Frank followed Annie’s finger and turned into an empty parking lot. There was a half moon, just enough to reflect off the fifty-acre reservoir. He shrugged as he pulled into a spot and stopped. “Didn’t see the point in driving all over to visit a bunch of cemeteries.” He stopped the car, facing the lake, under a billion stars.

“Your mom?” Annie finished her cigarette, threw it out the window, but made no move to get out.

Frank gave a sad smile. “Cancer.”

“Dad?”

“Don’t know.”

“My daddy’s in jail. He’s not a good man. I hope he never gets out.”

“How’d he get there?” Frank was hoping she’d put her hand back on his thigh.

Annie gave her own sad smile. “He broke into seventeen campers and trailers across the southwest, killing the husbands and any children, then raping and killing the wife.
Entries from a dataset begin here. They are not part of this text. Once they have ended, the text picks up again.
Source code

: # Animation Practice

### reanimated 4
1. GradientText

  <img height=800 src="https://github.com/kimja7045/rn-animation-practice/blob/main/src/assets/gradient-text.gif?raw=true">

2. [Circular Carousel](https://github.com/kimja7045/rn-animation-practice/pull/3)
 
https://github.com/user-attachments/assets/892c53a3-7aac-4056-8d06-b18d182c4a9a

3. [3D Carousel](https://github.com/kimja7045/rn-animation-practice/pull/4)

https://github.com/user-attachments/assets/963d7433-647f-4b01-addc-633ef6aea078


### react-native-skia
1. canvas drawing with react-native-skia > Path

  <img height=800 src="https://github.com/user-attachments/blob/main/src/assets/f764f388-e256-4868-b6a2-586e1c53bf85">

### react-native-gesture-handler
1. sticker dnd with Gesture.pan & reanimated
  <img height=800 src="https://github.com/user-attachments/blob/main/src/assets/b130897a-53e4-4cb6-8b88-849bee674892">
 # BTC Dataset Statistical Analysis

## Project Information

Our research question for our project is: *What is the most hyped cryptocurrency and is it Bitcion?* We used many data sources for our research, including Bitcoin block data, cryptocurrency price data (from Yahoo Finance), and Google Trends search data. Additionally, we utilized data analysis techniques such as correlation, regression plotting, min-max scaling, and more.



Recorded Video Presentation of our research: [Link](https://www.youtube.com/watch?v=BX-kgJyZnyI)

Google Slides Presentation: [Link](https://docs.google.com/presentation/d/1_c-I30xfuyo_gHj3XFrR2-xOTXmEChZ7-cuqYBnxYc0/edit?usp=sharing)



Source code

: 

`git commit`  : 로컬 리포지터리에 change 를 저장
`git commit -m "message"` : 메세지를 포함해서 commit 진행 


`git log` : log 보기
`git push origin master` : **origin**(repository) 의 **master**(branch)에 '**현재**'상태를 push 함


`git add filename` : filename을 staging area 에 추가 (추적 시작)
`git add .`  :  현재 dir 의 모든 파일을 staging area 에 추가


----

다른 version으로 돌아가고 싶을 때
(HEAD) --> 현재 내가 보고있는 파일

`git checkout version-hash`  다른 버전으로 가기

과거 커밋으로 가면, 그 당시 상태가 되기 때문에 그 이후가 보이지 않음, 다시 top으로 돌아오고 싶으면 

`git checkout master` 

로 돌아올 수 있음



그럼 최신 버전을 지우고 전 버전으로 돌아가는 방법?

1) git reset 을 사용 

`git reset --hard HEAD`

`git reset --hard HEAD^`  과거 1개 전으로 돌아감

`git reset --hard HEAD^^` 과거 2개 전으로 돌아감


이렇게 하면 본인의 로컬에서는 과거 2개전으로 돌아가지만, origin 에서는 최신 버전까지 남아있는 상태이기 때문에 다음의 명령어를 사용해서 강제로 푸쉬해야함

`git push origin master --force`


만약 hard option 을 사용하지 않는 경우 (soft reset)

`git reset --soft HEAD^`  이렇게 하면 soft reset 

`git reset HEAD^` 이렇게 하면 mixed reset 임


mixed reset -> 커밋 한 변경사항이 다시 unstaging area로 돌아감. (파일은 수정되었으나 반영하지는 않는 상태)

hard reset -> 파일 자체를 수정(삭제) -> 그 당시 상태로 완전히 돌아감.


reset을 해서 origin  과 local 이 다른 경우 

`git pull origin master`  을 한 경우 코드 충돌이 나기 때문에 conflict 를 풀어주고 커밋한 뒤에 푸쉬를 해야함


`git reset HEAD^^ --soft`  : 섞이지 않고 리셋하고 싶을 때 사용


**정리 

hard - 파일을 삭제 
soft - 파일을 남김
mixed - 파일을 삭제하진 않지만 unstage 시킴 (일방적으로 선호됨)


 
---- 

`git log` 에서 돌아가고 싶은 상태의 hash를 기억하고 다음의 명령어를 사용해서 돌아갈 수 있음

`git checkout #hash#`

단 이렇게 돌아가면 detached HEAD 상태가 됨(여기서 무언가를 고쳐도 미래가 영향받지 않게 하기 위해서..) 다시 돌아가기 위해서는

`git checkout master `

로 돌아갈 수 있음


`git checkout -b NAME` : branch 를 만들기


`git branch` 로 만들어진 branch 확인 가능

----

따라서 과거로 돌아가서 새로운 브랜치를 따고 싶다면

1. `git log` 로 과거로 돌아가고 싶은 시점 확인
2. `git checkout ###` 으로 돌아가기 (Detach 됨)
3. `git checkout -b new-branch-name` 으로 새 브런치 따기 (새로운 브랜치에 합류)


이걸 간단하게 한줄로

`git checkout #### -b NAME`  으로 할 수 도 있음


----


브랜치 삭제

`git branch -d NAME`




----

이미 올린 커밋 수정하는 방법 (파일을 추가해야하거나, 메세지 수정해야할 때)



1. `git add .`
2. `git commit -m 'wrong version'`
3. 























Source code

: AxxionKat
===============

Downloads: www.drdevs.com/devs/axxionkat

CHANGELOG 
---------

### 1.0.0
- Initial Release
You probably heard about it.”

“Jesus.” Frank was sorry he’d asked.

“No, I’m fucking with you. He’s in a jail, sure, but hell, he’s just a dumb-ass. He went after armored cars—he’d stake out an ATM and follow the truck back. He nailed two trucks, cops nailed him on the third. Thought he had to be a tough guy and use a loaded gun. So he oughta be up for parole in twenty years or so. I take a bus and see him once in a while.”

Frank turned off the engine and they sat in silence for a moment. “My daddy was a preacher. Can’t exactly say he was a man of god. He believed in…well, he believed in the devil, one. That’s for damn sure. And two, he believed in serpents. He was one of them snake handlers, always saying the word of god was protecting him from bites. Didn’t matter that he got bit twice in the face. He said that was ’cause of me. And mom, but mostly me. His fault for spawning me. God was punishing him.”

Annie twisted around to look at Petunia and put her hand back on Frank’s thigh. “You think she wants to go swimming?”